(Stored items)
----------------

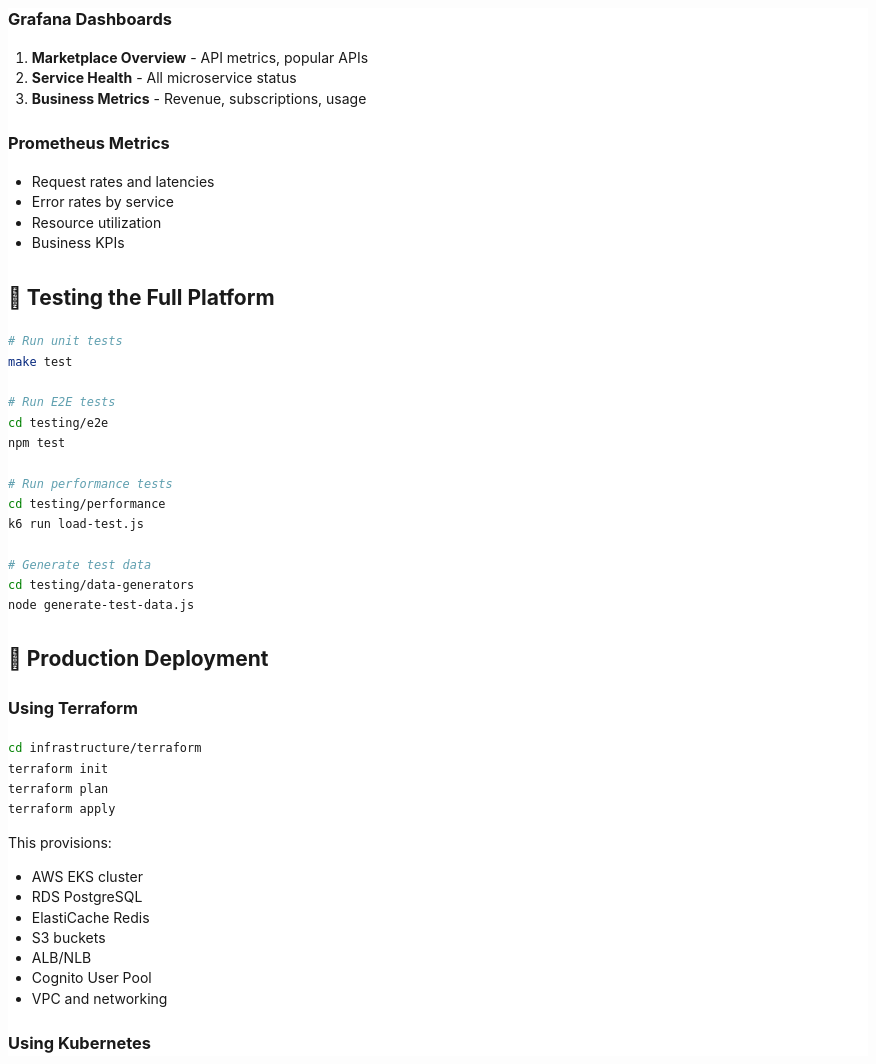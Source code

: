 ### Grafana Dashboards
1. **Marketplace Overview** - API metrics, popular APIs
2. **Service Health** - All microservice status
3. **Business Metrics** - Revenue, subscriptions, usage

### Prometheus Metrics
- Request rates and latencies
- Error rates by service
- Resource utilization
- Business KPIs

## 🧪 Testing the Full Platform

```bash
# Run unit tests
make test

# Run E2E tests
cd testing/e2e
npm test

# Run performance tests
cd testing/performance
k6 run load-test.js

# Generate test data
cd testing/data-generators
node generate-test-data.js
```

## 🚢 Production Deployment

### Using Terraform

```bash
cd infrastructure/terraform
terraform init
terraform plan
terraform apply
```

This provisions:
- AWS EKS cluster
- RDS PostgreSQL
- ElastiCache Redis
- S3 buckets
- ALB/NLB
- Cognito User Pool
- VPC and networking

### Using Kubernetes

----------------

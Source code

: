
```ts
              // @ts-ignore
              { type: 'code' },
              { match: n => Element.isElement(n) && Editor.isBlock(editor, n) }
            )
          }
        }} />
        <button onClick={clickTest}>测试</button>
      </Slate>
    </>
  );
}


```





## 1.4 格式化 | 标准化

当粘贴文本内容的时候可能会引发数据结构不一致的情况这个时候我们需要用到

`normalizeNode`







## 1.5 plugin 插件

----------------

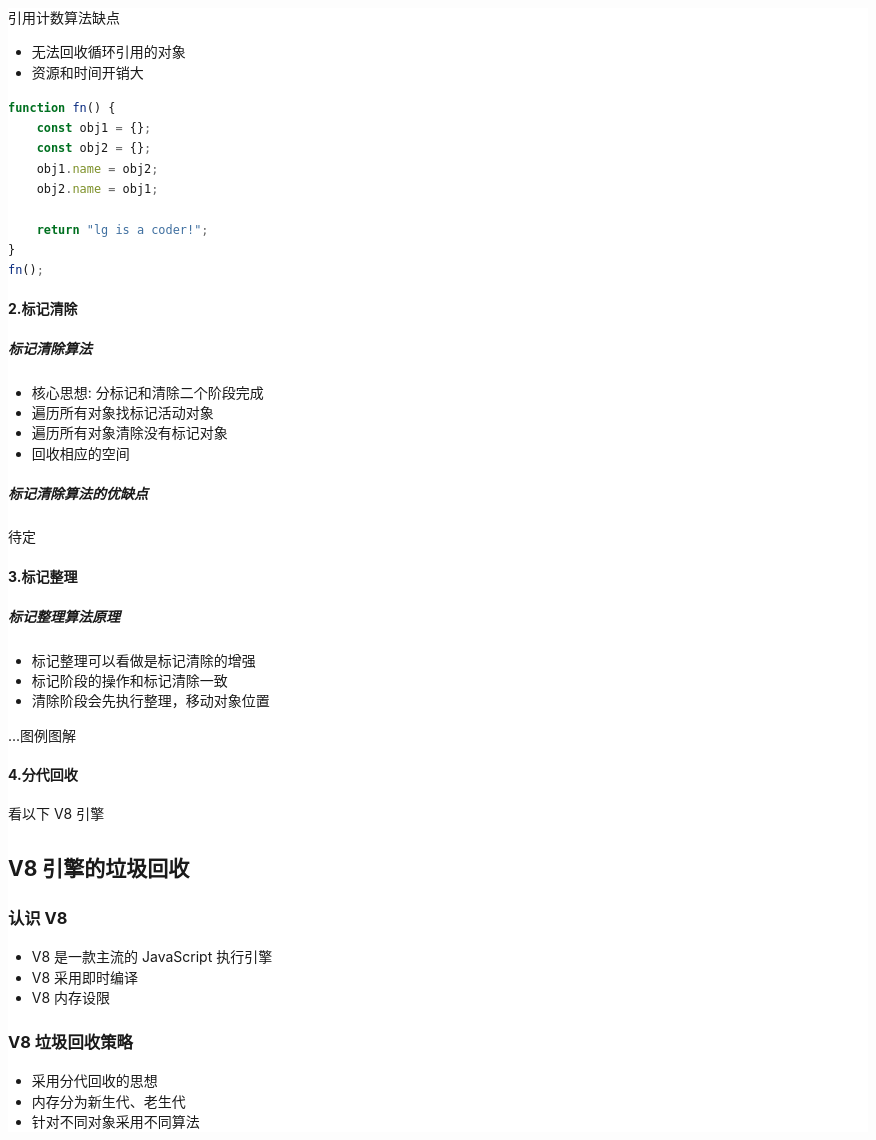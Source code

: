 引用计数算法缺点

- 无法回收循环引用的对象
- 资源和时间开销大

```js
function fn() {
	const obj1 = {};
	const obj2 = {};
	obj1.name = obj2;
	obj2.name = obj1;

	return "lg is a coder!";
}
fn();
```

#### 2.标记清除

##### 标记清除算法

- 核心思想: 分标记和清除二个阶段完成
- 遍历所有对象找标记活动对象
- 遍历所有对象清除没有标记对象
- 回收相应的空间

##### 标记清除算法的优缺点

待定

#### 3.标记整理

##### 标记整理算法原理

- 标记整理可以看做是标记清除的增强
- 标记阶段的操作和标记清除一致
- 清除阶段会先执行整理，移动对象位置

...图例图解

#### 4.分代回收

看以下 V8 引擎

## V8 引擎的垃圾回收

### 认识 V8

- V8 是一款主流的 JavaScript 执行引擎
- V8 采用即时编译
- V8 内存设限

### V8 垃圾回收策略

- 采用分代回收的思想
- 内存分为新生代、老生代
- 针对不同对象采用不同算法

----------------

## HOW TO COMPLETE THIS TASK:
What is the number of lines above that contain the word "data"? Answer with that number only.

## OUTPUT OF THE EXERCISE:
3